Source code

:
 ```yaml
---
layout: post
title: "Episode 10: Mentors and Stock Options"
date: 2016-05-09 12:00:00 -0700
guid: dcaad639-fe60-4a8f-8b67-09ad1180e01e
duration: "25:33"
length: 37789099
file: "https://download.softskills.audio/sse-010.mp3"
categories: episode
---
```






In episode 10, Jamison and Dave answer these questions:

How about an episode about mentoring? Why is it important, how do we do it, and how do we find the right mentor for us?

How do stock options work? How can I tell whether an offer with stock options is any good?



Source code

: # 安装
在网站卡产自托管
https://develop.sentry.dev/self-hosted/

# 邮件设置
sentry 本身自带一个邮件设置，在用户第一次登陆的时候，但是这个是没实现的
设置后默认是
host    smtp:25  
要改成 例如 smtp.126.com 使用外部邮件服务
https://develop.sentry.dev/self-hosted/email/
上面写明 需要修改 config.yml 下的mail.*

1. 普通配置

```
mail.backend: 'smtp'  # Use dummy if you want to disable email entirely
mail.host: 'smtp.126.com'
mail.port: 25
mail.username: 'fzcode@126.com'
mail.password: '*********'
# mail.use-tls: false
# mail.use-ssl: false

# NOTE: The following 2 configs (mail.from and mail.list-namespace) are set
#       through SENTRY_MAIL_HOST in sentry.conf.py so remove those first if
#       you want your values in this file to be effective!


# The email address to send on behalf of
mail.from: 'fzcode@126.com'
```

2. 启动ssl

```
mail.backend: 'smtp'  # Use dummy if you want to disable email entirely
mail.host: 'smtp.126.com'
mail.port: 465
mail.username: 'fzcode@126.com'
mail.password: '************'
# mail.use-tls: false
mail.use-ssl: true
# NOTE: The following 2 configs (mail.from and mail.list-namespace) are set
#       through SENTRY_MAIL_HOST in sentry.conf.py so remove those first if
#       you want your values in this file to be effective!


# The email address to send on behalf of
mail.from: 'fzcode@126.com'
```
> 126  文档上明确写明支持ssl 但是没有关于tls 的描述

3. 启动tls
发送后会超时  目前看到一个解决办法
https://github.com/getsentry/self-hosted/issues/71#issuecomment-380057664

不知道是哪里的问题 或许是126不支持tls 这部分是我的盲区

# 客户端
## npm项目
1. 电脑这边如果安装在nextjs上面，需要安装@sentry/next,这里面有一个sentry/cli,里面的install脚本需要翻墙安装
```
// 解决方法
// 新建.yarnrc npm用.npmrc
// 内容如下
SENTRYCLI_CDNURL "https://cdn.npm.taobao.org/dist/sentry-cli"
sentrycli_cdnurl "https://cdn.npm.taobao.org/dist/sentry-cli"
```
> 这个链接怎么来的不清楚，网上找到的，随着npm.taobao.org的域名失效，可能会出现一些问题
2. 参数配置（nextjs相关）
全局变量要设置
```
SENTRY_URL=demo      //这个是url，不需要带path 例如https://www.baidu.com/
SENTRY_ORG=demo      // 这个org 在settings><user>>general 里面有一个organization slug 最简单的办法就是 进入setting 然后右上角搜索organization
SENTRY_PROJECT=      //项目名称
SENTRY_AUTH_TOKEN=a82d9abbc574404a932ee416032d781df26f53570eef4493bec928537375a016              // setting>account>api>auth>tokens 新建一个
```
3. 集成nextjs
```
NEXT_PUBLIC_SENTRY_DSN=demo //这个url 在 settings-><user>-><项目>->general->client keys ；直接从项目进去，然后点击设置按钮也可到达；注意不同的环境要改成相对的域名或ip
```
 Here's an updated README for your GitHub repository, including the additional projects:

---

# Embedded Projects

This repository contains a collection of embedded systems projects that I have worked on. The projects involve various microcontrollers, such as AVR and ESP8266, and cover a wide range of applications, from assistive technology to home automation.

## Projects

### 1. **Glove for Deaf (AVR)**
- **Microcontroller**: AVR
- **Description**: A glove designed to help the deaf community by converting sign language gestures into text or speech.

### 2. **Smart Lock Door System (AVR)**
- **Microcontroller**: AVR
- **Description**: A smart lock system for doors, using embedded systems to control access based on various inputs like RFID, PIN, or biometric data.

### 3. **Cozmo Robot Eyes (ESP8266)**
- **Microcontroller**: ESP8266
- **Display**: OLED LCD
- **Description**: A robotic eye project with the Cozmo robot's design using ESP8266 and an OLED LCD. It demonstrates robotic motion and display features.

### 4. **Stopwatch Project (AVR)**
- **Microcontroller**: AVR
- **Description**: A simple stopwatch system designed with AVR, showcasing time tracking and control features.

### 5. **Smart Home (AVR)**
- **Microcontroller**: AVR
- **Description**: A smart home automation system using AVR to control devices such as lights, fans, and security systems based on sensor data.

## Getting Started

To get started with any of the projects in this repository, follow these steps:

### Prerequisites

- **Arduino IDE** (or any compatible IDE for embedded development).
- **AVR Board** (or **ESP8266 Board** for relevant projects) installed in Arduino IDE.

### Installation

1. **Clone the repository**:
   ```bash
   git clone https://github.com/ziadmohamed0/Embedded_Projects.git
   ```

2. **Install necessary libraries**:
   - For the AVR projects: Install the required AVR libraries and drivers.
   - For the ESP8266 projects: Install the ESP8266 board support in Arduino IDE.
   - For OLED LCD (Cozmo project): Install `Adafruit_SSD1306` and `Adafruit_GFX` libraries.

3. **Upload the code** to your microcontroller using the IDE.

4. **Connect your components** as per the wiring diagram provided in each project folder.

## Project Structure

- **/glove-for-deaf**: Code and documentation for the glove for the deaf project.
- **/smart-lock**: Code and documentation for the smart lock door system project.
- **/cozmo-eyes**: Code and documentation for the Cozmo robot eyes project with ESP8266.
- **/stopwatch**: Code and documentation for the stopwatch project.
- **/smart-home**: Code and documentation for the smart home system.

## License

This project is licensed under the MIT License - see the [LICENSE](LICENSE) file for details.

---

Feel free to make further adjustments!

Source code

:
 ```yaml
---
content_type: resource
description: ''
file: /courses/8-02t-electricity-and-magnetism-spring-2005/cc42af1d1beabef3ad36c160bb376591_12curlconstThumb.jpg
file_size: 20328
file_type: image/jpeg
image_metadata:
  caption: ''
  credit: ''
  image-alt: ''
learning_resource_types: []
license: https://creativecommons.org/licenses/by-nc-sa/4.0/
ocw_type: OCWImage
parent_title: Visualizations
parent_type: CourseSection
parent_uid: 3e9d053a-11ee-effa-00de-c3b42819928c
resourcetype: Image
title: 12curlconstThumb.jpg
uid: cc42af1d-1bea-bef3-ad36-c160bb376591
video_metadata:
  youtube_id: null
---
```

TASK DETAILS
Starting with the first entry and ending with the last, give all of them again unchanged.

EXPECTED OUTPUT
Source code

:
 ```yaml
---
layout: post
title: "Episode 10: Mentors and Stock Options"
date: 2016-05-09 12:00:00 -0700
guid: dcaad639-fe60-4a8f-8b67-09ad1180e01e
duration: "25:33"
length: 37789099
file: "https://download.softskills.audio/sse-010.mp3"
categories: episode
---
```






In episode 10, Jamison and Dave answer these questions:

How about an episode about mentoring? Why is it important, how do we do it, and how do we find the right mentor for us?

How do stock options work? How can I tell whether an offer with stock options is any good?



Source code

: # 安装
在网站卡产自托管
https://develop.sentry.dev/self-hosted/

# 邮件设置
sentry 本身自带一个邮件设置，在用户第一次登陆的时候，但是这个是没实现的
设置后默认是
host    smtp:25  
要改成 例如 smtp.126.com 使用外部邮件服务
https://develop.sentry.dev/self-hosted/email/
上面写明 需要修改 config.yml 下的mail.*

1. 普通配置

```
mail.backend: 'smtp'  # Use dummy if you want to disable email entirely
mail.host: 'smtp.126.com'
mail.port: 25
mail.username: 'fzcode@126.com'
mail.password: '*********'
# mail.use-tls: false
# mail.use-ssl: false

# NOTE: The following 2 configs (mail.from and mail.list-namespace) are set
#       through SENTRY_MAIL_HOST in sentry.conf.py so remove those first if
#       you want your values in this file to be effective!


# The email address to send on behalf of
mail.from: 'fzcode@126.com'
```

2. 启动ssl

```
mail.backend: 'smtp'  # Use dummy if you want to disable email entirely
mail.host: 'smtp.126.com'
mail.port: 465
mail.username: 'fzcode@126.com'
mail.password: '************'
# mail.use-tls: false
mail.use-ssl: true
# NOTE: The following 2 configs (mail.from and mail.list-namespace) are set
#       through SENTRY_MAIL_HOST in sentry.conf.py so remove those first if
#       you want your values in this file to be effective!


# The email address to send on behalf of
mail.from: 'fzcode@126.com'
```
> 126  文档上明确写明支持ssl 但是没有关于tls 的描述

3. 启动tls
发送后会超时  目前看到一个解决办法
https://github.com/getsentry/self-hosted/issues/71#issuecomment-380057664

不知道是哪里的问题 或许是126不支持tls 这部分是我的盲区

# 客户端
## npm项目
1. 电脑这边如果安装在nextjs上面，需要安装@sentry/next,这里面有一个sentry/cli,里面的install脚本需要翻墙安装
```
// 解决方法
// 新建.yarnrc npm用.npmrc
// 内容如下
SENTRYCLI_CDNURL "https://cdn.npm.taobao.org/dist/sentry-cli"
sentrycli_cdnurl "https://cdn.npm.taobao.org/dist/sentry-cli"
```
> 这个链接怎么来的不清楚，网上找到的，随着npm.taobao.org的域名失效，可能会出现一些问题
2. 参数配置（nextjs相关）
全局变量要设置
```
SENTRY_URL=demo      //这个是url，不需要带path 例如https://www.baidu.com/
SENTRY_ORG=demo      // 这个org 在settings><user>>general 里面有一个organization slug 最简单的办法就是 进入setting 然后右上角搜索organization
SENTRY_PROJECT=      //项目名称
SENTRY_AUTH_TOKEN=a82d9abbc574404a932ee416032d781df26f53570eef4493bec928537375a016              // setting>account>api>auth>tokens 新建一个
```
3. 集成nextjs
```
NEXT_PUBLIC_SENTRY_DSN=demo //这个url 在 settings-><user>-><项目>->general->client keys ；直接从项目进去，然后点击设置按钮也可到达；注意不同的环境要改成相对的域名或ip
```
 Here's an updated README for your GitHub repository, including the additional projects:

---

# Embedded Projects

This repository contains a collection of embedded systems projects that I have worked on. The projects involve various microcontrollers, such as AVR and ESP8266, and cover a wide range of applications, from assistive technology to home automation.

## Projects

### 1. **Glove for Deaf (AVR)**
- **Microcontroller**: AVR
- **Description**: A glove designed to help the deaf community by converting sign language gestures into text or speech.

### 2. **Smart Lock Door System (AVR)**
- **Microcontroller**: AVR
- **Description**: A smart lock system for doors, using embedded systems to control access based on various inputs like RFID, PIN, or biometric data.

### 3. **Cozmo Robot Eyes (ESP8266)**
- **Microcontroller**: ESP8266
- **Display**: OLED LCD
- **Description**: A robotic eye project with the Cozmo robot's design using ESP8266 and an OLED LCD. It demonstrates robotic motion and display features.

### 4. **Stopwatch Project (AVR)**
- **Microcontroller**: AVR
- **Description**: A simple stopwatch system designed with AVR, showcasing time tracking and control features.

### 5. **Smart Home (AVR)**
- **Microcontroller**: AVR
- **Description**: A smart home automation system using AVR to control devices such as lights, fans, and security systems based on sensor data.

## Getting Started

To get started with any of the projects in this repository, follow these steps:

### Prerequisites

- **Arduino IDE** (or any compatible IDE for embedded development).
- **AVR Board** (or **ESP8266 Board** for relevant projects) installed in Arduino IDE.

### Installation

1. **Clone the repository**:
   ```bash
   git clone https://github.com/ziadmohamed0/Embedded_Projects.git
   ```

2. **Install necessary libraries**:
   - For the AVR projects: Install the required AVR libraries and drivers.
   - For the ESP8266 projects: Install the ESP8266 board support in Arduino IDE.
   - For OLED LCD (Cozmo project): Install `Adafruit_SSD1306` and `Adafruit_GFX` libraries.

3. **Upload the code** to your microcontroller using the IDE.

4. **Connect your components** as per the wiring diagram provided in each project folder.

## Project Structure

- **/glove-for-deaf**: Code and documentation for the glove for the deaf project.
- **/smart-lock**: Code and documentation for the smart lock door system project.
- **/cozmo-eyes**: Code and documentation for the Cozmo robot eyes project with ESP8266.
- **/stopwatch**: Code and documentation for the stopwatch project.
- **/smart-home**: Code and documentation for the smart home system.

## License

This project is licensed under the MIT License - see the [LICENSE](LICENSE) file for details.

---

Feel free to make further adjustments!

Source code

:
 ```yaml
---
content_type: resource
description: ''
file: /courses/8-02t-electricity-and-magnetism-spring-2005/cc42af1d1beabef3ad36c160bb376591_12curlconstThumb.jpg
file_size: 20328
file_type: image/jpeg
image_metadata:
  caption: ''
  credit: ''
  image-alt: ''
learning_resource_types: []
license: https://creativecommons.org/licenses/by-nc-sa/4.0/
ocw_type: OCWImage
parent_title: Visualizations
parent_type: CourseSection
parent_uid: 3e9d053a-11ee-effa-00de-c3b42819928c
resourcetype: Image
title: 12curlconstThumb.jpg
uid: cc42af1d-1bea-bef3-ad36-c160bb376591
video_metadata:
  youtube_id: null
---
```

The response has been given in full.